What this task involves:
Each line in the records below, from the one that contains "1. start simulator" to the one that contains "Lane invasion detected at", should be reproduced exactly, the first and last included.

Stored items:
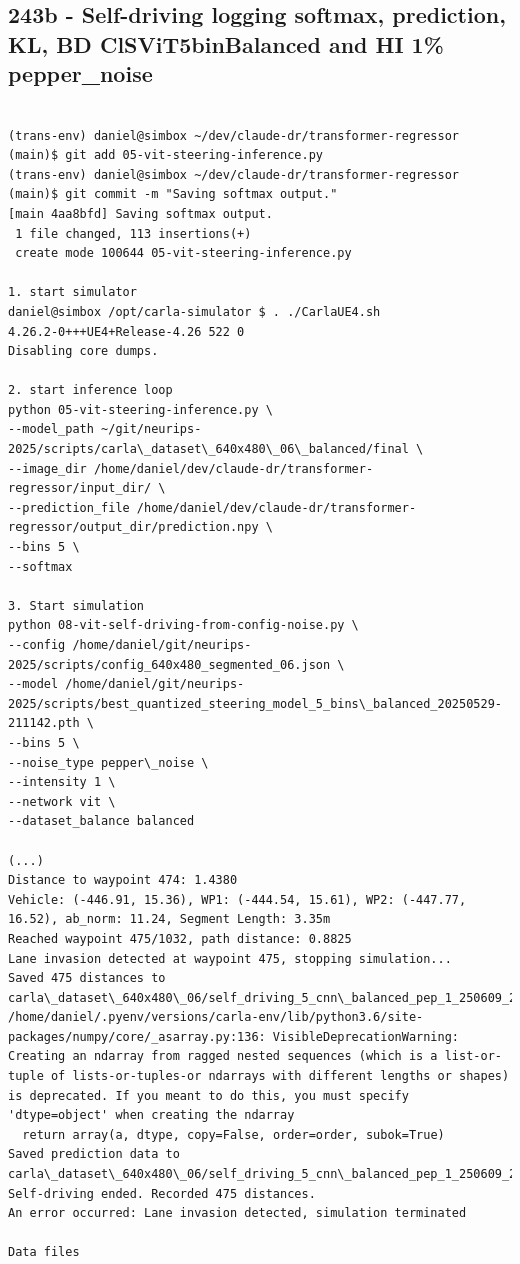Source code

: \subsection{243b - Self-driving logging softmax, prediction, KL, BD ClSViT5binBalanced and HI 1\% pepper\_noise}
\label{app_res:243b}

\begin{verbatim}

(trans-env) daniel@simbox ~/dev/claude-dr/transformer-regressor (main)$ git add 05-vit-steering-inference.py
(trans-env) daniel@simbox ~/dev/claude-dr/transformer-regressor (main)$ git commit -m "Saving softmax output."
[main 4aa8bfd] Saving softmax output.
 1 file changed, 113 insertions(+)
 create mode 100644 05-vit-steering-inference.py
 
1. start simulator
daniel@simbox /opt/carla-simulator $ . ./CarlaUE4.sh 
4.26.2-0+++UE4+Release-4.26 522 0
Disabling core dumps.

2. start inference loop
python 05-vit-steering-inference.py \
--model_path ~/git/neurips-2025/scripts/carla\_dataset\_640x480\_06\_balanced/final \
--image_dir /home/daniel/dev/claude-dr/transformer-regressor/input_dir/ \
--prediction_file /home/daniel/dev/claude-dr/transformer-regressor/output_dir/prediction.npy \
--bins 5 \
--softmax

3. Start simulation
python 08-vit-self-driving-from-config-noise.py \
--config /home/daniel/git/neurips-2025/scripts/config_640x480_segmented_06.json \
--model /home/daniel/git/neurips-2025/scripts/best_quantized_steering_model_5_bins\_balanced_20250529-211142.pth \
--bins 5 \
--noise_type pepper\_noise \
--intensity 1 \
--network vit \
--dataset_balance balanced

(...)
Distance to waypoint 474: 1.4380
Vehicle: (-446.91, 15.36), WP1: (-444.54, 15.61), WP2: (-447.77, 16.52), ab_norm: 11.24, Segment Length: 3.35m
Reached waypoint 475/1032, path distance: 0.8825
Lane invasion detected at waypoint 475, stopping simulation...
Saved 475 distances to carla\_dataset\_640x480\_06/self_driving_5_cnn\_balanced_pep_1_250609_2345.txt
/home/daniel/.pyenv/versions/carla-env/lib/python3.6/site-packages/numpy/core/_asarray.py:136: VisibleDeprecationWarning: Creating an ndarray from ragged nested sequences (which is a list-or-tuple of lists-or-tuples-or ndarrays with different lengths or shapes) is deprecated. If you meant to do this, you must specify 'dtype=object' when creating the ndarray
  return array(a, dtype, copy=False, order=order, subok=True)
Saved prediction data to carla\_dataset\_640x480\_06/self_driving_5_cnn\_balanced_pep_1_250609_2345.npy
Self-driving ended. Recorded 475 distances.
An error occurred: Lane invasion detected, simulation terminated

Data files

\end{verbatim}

--

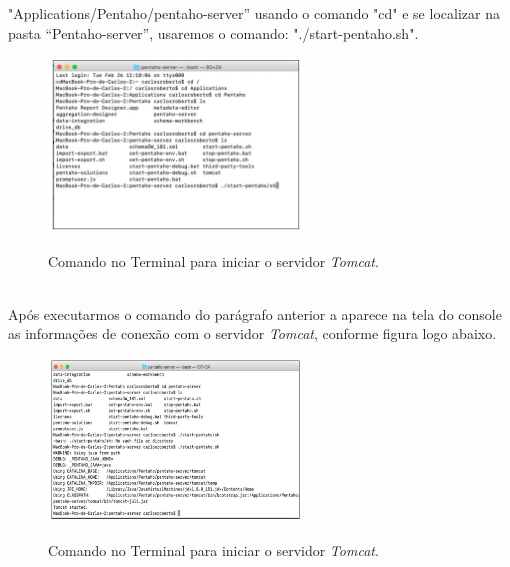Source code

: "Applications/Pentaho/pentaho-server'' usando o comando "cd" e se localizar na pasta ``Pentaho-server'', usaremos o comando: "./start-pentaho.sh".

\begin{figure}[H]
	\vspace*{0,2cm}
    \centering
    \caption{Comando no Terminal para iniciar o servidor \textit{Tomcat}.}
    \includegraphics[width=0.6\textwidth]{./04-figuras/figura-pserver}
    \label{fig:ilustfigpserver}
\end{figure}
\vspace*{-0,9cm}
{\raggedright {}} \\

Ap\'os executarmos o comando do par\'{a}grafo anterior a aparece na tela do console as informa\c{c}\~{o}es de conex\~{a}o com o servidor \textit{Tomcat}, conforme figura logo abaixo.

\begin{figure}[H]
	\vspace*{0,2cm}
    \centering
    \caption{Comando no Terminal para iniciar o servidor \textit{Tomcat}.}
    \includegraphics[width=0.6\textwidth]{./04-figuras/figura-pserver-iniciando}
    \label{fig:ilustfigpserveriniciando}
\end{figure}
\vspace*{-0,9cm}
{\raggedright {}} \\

---

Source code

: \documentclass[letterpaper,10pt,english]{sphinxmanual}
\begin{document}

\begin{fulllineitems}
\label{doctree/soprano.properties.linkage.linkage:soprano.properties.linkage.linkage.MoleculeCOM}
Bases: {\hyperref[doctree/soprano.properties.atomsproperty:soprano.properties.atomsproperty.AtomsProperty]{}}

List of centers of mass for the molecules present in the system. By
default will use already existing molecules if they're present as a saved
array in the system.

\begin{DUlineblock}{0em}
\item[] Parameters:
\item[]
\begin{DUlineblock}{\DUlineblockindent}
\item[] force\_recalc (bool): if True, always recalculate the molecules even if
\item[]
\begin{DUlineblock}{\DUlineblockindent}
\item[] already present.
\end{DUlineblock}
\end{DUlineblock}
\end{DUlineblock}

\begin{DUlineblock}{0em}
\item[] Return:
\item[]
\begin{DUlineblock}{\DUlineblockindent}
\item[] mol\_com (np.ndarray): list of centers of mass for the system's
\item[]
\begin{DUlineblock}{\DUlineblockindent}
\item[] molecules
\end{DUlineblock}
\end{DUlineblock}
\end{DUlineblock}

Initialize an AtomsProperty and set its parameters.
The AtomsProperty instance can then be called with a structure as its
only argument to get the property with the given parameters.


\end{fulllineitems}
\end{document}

Written response:
1. start simulator
daniel@simbox /opt/carla-simulator $ . ./CarlaUE4.sh 
4.26.2-0+++UE4+Release-4.26 522 0
Disabling core dumps.

2. start inference loop
python 05-vit-steering-inference.py \
--model_path ~/git/neurips-2025/scripts/carla\_dataset\_640x480\_06\_balanced/final \
--image_dir /home/daniel/dev/claude-dr/transformer-regressor/input_dir/ \
--prediction_file /home/daniel/dev/claude-dr/transformer-regressor/output_dir/prediction.npy \
--bins 5 \
--softmax

3. Start simulation
python 08-vit-self-driving-from-config-noise.py \
--config /home/daniel/git/neurips-2025/scripts/config_640x480_segmented_06.json \
--model /home/daniel/git/neurips-2025/scripts/best_quantized_steering_model_5_bins\_balanced_20250529-211142.pth \
--bins 5 \
--noise_type pepper\_noise \
--intensity 1 \
--network vit \
--dataset_balance balanced

(...)
Distance to waypoint 474: 1.4380
Vehicle: (-446.91, 15.36), WP1: (-444.54, 15.61), WP2: (-447.77, 16.52), ab_norm: 11.24, Segment Length: 3.35m
Reached waypoint 475/1032, path distance: 0.8825
Lane invasion detected at waypoint 475, stopping simulation...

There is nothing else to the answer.